Syncing to datascript

Were trying to sync part of datomic to datacript, and we ran into an issue that datomic id’s produced are too big for datascript.

I believe the best solution likely involves syncing around a uuid rather then the db/id. This fixes the issue with the servers db/id being too long on the client and it generically fixes the issue of uniquely identifying an entity across multiple databases.

One downside is that we have to add a UUID to every entity in the db. And when we transact data to datomic,that we then need to ship to datascript, we would need a way to get that uuid (as it wouldn’t be in the tx-data log sense it wasn’t touched). However, that could just be done with a lookup, probably not too slow.

Alternatively, if we don’t want to add any facts to the Datomic, we could sync over an in memory unique.value client side attribute called :server/id, that is the :db/id from the server.

One common issue in both approaches is modifying the transaction log to add information (the uuid or server/id). The only idea i have is to do a none side effecting transaction using d/db-after and get the tx-data form that which always seems to be a log as opposed to the nested maps that can be submitted to transact! I just assume it will be hard to properly parse nested map tx’s so using the log will be far easier.

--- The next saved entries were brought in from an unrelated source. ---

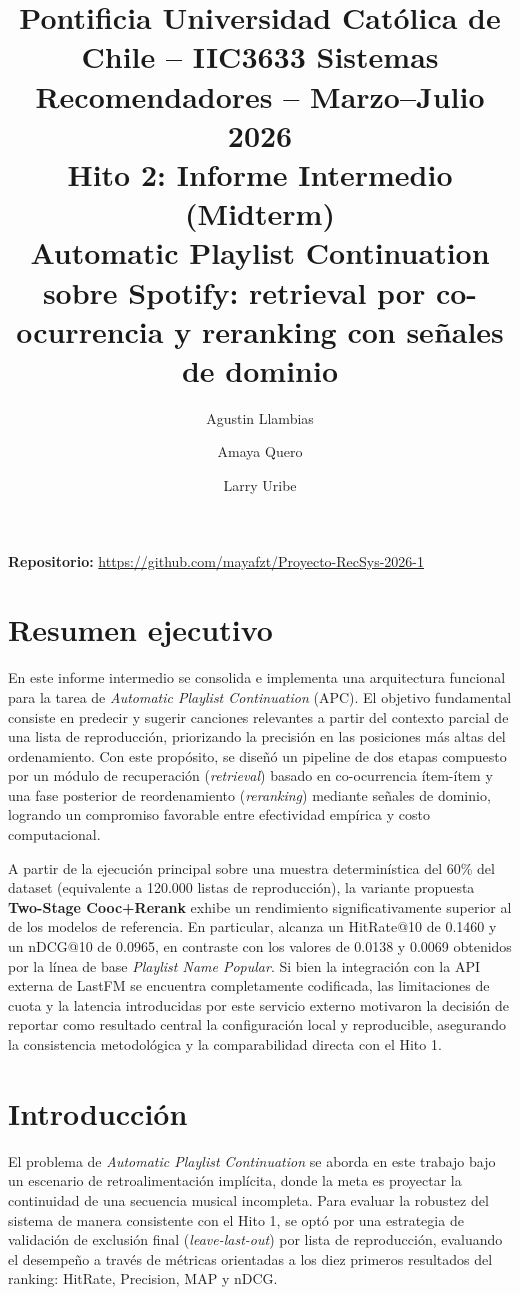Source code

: \documentclass[10pt,letterpaper]{article}
\title{\vspace{-1.6cm}
\normalsize Pontificia Universidad Católica de Chile -- IIC3633 Sistemas Recomendadores -- Marzo--Julio 2026\\[0.2em]
\Large Hito 2: Informe Intermedio (Midterm)\\
\normalsize Automatic Playlist Continuation sobre Spotify: retrieval por co-ocurrencia y reranking con señales de dominio}
\author{Agustin Llambias \and Amaya Quero \and Larry Uribe}
\date{}
\begin{document}
\maketitle
\vspace{-0.8cm}

\begin{center}
\footnotesize \textbf{Repositorio:} \url{https://github.com/mayafzt/Proyecto-RecSys-2026-1}
\end{center}
\vspace{-0.35cm}

\section{Resumen ejecutivo}

En este informe intermedio se consolida e implementa una arquitectura funcional para la tarea de \textit{Automatic Playlist Continuation} (APC). El objetivo fundamental consiste en predecir y sugerir canciones relevantes a partir del contexto parcial de una lista de reproducción, priorizando la precisión en las posiciones más altas del ordenamiento. Con este propósito, se diseñó un pipeline de dos etapas compuesto por un módulo de recuperación (\textit{retrieval}) basado en co-ocurrencia ítem-ítem y una fase posterior de reordenamiento (\textit{reranking}) mediante señales de dominio, logrando un compromiso favorable entre efectividad empírica y costo computacional.

A partir de la ejecución principal sobre una muestra determinística del 60\% del dataset (equivalente a 120.000 listas de reproducción), la variante propuesta \textbf{Two-Stage Cooc+Rerank} exhibe un rendimiento significativamente superior al de los modelos de referencia. En particular, alcanza un HitRate@10 de 0.1460 y un nDCG@10 de 0.0965, en contraste con los valores de 0.0138 y 0.0069 obtenidos por la línea de base \textit{Playlist Name Popular}. Si bien la integración con la API externa de LastFM se encuentra completamente codificada, las limitaciones de cuota y la latencia introducidas por este servicio externo motivaron la decisión de reportar como resultado central la configuración local y reproducible, asegurando la consistencia metodológica y la comparabilidad directa con el Hito 1.

\section{Introducción}

El problema de \textit{Automatic Playlist Continuation} se aborda en este trabajo bajo un escenario de retroalimentación implícita, donde la meta es proyectar la continuidad de una secuencia musical incompleta. Para evaluar la robustez del sistema de manera consistente con el Hito 1, se optó por una estrategia de validación de exclusión final (\textit{leave-last-out}) por lista de reproducción, evaluando el desempeño a través de métricas orientadas a los diez primeros resultados del ranking: HitRate, Precision, MAP y nDCG.
\end{document}
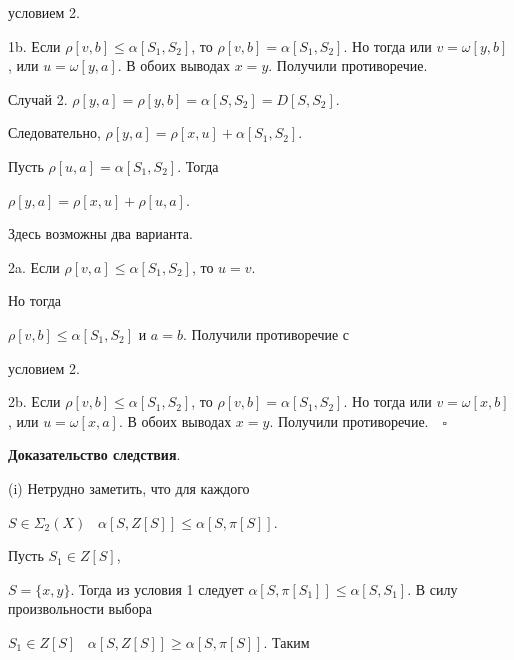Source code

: условием 2.





1b. Если $\rho [v,b] \leq  \alpha [S_{1},S_{2}]$, то $\rho [v,b] =


\alpha [S_{1},S_{2}]$. Но тогда или $v = \omega [y,b]$, или $u =


\omega [y,a]$. В обоих выводах $x = y$. Получили противоречие.





Случай 2. $\rho [y,a] = \rho [y,b] = \alpha [S,S_{2}] = D[S,S_{2}]$.


Следовательно, $\rho [y,a] = \rho [x,u] + \alpha [S_{1},S_{2}]$.


Пусть $\rho [u,a] = \alpha [S_{1},S_{2}]$. Тогда


$\rho [y,a] = \rho [x,u] +  \rho [u,a]$.


Здесь возможны два варианта.





2a. Если $\rho [v,a] \leq  \alpha [S_{1},S_{2}]$, то $u = v$.


Но тогда


$\rho [v,b] \leq  \alpha [S_{1},S_{2}]$ и $a = b$. Получили противоречие с


условием 2.





2b.  Если $\rho [v,b] \leq  \alpha [S_{1},S_{2}]$, то $\rho [v,b]


= \alpha [S_{1},S_{2}]$. Но тогда или $v = \omega [x,b]$, или $u =


\omega [x,a]$. В обоих выводах $x = y$. Получили противоречие.$\quad\square$


\medskip





{\bf Доказательство следствия}.





(i) Нетрудно заметить, что для каждого


$S \in \Sigma_{2} (X)$ \ $\alpha [S,Z[S]] \leq \alpha [S,\pi [S]]$.


Пусть $S_{1} \in Z[S]$,


$S = \{x, y\}$. Тогда из условия 1 следует $\alpha [S,\pi


[S_{1}]] \leq \alpha [S,S_{1}]$. В силу произвольности выбора


$S_{1} \in Z[S]$ \ $\alpha [S,Z[S]] \geq \alpha [S,\pi[S]]$. Таким


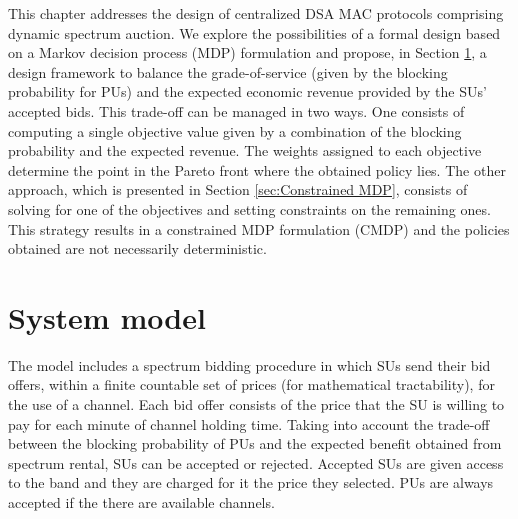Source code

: This chapter addresses the design of centralized DSA MAC protocols comprising dynamic spectrum auction. We explore the possibilities of a formal design based on a Markov decision process (MDP) formulation and propose, in Section \ref{Sarnoff_sec_model}, a design framework to balance the grade-of-service (given by the blocking probability for PUs) and the expected economic revenue provided by the SUs' accepted bids. This trade-off can be managed in two ways. One consists of computing a single objective value given by a combination of the blocking probability and the expected revenue. The weights assigned to each objective determine the point in the Pareto front where the obtained policy lies. The other approach, which is presented in Section \ref{sec:Constrained MDP}, consists of solving for one of the objectives and setting constraints on the remaining ones.
This strategy results in a constrained MDP formulation (CMDP) and the policies obtained are not necessarily deterministic.

\section{System model}\label{Sarnoff_sec_model}

The model includes a spectrum bidding procedure in which SUs send their bid offers, within a finite countable set of prices (for mathematical tractability), for the use of a channel. Each bid offer consists of the price that the SU is willing to pay for each minute of channel holding time. Taking into account the trade-off between the blocking probability of PUs and the expected benefit obtained from spectrum rental, SUs can be accepted or rejected. Accepted SUs are given access to the band and they are charged for it the price they selected. PUs are always accepted if the there are available channels.

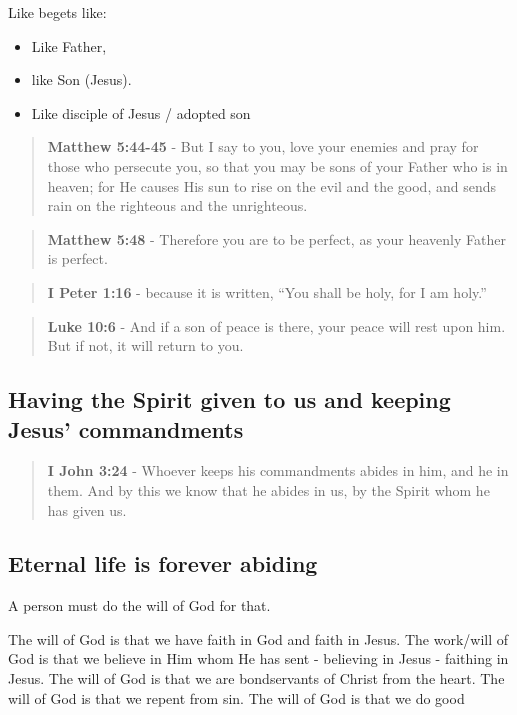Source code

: \documentclass[11pt]{article}
\begin{document}
Like begets like:
\begin{itemize}
\item Like Father,
\item like Son (Jesus).
\item Like disciple of Jesus / adopted son
\end{itemize}

\begin{quote}
\textbf{Matthew 5:44-45} - But I say to you, love your enemies and pray for those who persecute you, so that you may be sons of your Father who is in heaven; for He causes His sun to rise on the evil and the good, and sends rain on the righteous and the unrighteous.
\end{quote}

\begin{quote}
\textbf{Matthew 5:48} - Therefore you are to be perfect, as your heavenly Father is perfect.
\end{quote}

\begin{quote}
\textbf{I Peter 1:16} - because it is written, “You shall be holy, for I am holy.”
\end{quote}

\begin{quote}
\textbf{Luke 10:6} - And if a son of peace is there, your peace will rest upon him. But if not, it will return to you.
\end{quote}

\subsection{Having the Spirit given to us and keeping Jesus' commandments}
\label{sec:orgbd97312}
\begin{quote}
\textbf{I John 3:24} - Whoever keeps his commandments abides in him, and he in them. And by this we know that he abides in us, by the Spirit whom he has given us.
\end{quote}

\subsection{Eternal life is forever abiding}
\label{sec:orgd8e87c0}
A person must do the will of God for that.

The will of God is that we have faith in God and faith in Jesus.
The work/will of God is that we believe in Him whom He has sent - believing in Jesus - faithing in Jesus.
The will of God is that we are bondservants of Christ from the heart.
The will of God is that we repent from sin.
The will of God is that we do good
\end{document}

The code to change the data script client tx-data log to add this server/id currently taking this shape:


  (reduce-kv
   (fn [tx-data idx [too-long-server-db-id & rest-of-datom]]
     (let [temp-id (str idx)]
       (conj tx-data
             (vec (conj rest-of-datom temp-id :db/add)) ;; we replace the server id which is too long with a temporary id based on the idx of the log
             [:db/add temp-id :server/id (str too-long-server-db-id)])))

   #{}
   (vec (take 1 tx-data)))
  ;; => #{[:db/add "0" :server/id "316659348816869"]
  ;;      [:db/add
  ;;       "0"
  ;;       :internal-team/id
  ;;       #uuid "5caf6e45-f54d-4c0e-9658-33f63c069569"
  ;;       536870913
  ;;       true]}

If you have any thoughts, let me know :slightly_smiling_face: (yes, I see that fact has a UUID, but they aren’t on everything!).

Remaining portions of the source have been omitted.